Adımları tutarsızdı, sağa sola yalpalıyordu ama düşmeden dayısına ulaştı, Mahir dizlerinin üstüne çöküp kollarını açtığında küçük kollarını boynuna sardı, tabi art arda gelen öpücüklerden nasibini aldı.

"Güzel kızım benim," Mahir Azra'nın ellerini tutup onu etrafında çevirdi, tozpembe tül etekleri havalanınca kıkır kıkır gülünce kocam iyice eridi karşısında. "Çok güzel olmuşsun."

"Prenses," dedi Azra kelimeyi tam telaffuz edemeyerek, konuşmayı yavaş yavaş söküyordu.
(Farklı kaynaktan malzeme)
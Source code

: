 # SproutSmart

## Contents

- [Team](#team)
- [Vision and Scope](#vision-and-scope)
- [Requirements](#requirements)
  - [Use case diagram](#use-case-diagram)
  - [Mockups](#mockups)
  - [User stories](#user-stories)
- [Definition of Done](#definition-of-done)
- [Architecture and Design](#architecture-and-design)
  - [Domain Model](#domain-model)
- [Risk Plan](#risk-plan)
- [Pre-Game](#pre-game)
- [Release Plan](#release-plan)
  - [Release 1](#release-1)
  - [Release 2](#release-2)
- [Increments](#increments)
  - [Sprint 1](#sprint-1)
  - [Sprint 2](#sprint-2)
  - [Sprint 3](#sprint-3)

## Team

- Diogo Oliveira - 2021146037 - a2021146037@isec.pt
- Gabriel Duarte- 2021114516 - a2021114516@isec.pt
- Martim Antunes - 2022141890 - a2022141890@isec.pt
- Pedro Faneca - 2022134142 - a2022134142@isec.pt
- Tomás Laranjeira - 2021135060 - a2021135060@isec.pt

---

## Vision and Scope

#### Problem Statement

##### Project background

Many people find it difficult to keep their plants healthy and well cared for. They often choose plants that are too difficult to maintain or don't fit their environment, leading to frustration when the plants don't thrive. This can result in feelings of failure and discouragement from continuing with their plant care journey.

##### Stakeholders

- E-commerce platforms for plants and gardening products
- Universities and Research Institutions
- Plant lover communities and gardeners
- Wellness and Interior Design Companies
Bana bakarak gülümsediğinde saçlarını okşadım, kollarını bana doğru uzattığında içim burkuldu. Dayanamayıp kucaklamak istediğimde Mahir benden önce davranıp onu kucaklayıp yüzümüzü eşitledi, yanağıma konan yumuşak öpücükle gözlerimi yumdum. Tekrar görüş alanıma girdiğinde elini karnıma uzattı, "Kardeşini mi özledin sen?" kısık bir sesle sorduğumda kafasını aşağı yukarı salladı, utangaç bir edayla yüzünü Mahir'in boynuna sakladı.

"Dikildik kapıda, hadi girelim içeri." Filiz babaannenin ikazıyla herkes siyah demir kapıya yöneldi. "Leyla, sen yavaş yavaş çık merdivenleri yavrum." Kafamı aşağı yukarı sallayıp herkesin geçmesini bekledim, Mahir de benimle birlikte kalınca biz en son kapıya ulaşan ikili olmuştuk.